Although there is a rich treasure trove of information about these characters to be found in the New Mutants comics and across other X-Men titles, Heaton — whose Cannonball can encase himself in a force field and fly at blinding speeds — said he relied more on the script by Boone and Knate Lee for his own insights into the character.

“Henry had like 100 comics in his room,” Heaton recalled. “I looked at them. You’ve got the script, which gives you a lot, but [you’re also] trying to find as much information as you can about your character. The comics, as much as they give you kind of the shape of these characters, they don’t give you that kind of inner, full-fledged character. For me, at least, preparing was looking more at pulling from the script itself than necessarily the comics. The comics helped with the look and style.”

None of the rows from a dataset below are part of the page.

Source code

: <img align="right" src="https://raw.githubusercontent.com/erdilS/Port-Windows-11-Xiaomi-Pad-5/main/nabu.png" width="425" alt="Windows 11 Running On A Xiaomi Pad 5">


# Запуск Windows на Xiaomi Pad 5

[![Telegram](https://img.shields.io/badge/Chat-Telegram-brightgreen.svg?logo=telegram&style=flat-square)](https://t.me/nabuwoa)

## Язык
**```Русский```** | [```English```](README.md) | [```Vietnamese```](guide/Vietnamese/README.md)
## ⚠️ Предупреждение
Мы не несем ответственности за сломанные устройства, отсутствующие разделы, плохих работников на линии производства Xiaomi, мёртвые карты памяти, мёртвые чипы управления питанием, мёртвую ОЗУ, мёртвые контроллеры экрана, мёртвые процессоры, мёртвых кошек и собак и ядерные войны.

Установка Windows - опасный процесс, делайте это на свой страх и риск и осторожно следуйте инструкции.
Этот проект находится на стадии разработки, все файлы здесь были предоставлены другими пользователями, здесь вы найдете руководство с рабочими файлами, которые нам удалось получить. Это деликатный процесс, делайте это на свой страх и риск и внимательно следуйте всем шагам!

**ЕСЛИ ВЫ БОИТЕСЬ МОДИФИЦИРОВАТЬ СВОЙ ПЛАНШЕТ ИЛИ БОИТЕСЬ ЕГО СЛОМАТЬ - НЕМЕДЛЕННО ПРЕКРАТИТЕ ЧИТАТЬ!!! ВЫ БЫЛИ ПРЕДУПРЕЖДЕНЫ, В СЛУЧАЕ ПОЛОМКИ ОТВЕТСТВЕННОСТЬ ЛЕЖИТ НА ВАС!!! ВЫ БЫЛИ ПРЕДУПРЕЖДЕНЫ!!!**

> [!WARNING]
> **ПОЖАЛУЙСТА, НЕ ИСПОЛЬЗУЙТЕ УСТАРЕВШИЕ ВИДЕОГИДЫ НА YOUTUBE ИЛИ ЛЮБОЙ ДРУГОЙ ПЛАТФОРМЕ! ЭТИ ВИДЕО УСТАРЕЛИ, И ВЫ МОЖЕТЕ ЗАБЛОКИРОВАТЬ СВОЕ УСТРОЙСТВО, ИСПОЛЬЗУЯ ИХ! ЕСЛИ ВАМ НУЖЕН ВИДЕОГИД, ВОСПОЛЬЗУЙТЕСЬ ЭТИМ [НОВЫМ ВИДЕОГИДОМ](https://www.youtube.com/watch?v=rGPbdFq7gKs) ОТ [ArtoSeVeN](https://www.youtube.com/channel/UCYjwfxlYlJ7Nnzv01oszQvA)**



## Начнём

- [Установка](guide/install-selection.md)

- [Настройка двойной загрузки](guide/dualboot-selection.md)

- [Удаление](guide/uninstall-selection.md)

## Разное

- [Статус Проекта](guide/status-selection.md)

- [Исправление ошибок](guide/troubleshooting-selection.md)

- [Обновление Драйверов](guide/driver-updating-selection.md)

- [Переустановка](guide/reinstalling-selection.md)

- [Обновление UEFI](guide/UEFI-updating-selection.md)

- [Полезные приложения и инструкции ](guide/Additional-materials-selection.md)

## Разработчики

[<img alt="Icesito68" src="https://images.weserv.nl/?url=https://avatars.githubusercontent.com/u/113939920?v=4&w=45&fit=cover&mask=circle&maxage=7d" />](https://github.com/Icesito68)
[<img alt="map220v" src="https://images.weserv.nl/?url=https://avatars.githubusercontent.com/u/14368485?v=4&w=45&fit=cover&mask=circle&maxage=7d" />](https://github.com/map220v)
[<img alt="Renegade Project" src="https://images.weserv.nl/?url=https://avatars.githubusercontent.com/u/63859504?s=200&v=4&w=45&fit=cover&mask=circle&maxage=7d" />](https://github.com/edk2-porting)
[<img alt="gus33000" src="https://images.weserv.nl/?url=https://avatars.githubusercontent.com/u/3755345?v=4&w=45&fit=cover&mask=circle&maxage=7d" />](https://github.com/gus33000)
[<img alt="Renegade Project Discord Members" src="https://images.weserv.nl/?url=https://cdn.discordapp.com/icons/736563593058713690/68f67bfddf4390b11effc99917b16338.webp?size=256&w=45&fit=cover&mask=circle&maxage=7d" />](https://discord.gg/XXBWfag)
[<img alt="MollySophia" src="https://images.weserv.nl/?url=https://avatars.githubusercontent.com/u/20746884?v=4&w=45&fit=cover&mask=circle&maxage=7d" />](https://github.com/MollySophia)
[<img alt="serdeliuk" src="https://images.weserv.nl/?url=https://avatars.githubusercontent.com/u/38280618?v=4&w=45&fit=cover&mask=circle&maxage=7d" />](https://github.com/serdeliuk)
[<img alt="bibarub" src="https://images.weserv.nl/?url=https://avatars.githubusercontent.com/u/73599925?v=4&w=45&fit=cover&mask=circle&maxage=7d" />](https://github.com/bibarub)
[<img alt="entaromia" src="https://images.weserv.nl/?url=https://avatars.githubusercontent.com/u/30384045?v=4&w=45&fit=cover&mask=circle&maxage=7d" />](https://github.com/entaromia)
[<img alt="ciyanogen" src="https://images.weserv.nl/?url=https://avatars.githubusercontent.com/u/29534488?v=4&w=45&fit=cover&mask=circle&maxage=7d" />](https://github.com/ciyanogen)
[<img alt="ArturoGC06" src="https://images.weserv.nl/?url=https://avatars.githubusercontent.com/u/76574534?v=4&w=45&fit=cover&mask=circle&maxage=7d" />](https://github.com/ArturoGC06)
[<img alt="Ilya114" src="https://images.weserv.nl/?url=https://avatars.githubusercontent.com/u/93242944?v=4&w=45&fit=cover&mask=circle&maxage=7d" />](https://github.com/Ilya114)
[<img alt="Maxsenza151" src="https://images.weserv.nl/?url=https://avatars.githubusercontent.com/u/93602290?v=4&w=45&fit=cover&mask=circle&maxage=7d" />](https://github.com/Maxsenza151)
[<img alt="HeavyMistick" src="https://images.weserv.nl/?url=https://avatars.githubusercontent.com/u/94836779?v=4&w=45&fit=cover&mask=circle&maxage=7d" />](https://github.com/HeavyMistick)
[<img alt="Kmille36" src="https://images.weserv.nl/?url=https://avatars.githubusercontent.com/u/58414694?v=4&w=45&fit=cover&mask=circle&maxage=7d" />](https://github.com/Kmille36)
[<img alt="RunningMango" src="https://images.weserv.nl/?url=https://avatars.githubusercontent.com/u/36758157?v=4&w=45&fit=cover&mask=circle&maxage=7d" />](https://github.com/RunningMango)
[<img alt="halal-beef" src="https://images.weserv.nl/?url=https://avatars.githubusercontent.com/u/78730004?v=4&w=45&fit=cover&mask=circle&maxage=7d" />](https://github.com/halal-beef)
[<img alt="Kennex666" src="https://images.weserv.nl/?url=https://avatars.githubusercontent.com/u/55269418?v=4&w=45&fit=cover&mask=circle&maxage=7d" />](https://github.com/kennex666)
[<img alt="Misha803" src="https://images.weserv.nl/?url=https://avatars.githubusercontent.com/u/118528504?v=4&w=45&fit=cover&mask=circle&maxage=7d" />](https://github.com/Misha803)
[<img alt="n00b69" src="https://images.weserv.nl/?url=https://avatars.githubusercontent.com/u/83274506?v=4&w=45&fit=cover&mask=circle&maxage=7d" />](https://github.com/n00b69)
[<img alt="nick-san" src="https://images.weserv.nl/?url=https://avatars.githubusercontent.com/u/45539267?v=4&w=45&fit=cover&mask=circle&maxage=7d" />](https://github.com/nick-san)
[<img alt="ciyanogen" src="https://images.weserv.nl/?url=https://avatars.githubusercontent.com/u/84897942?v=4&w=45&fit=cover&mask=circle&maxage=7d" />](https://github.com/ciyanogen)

Even though they played these characters three years ago, very likely for the first and last time (now that the X-Men are under the Disney banner, the company’s Marvel Studios will likely reboot that entire property), Hunt said she would be happy to play Danielle Moonstar again.

“It would be interesting,” said Hunt. “Because I feel like she would still be just like me…she was the first real character I ever got to play, and she’s really close to my heart. It would be really fun to play her again as an adult, you know. Maybe her powers aren’t all negative and bad. Maybe she can make some dreams come true and not just nightmares or whatever (laughs). That would be cool.”

The New Mutants is out in theaters — wherever they are open — now. This is not an endorsement to go see the film that way.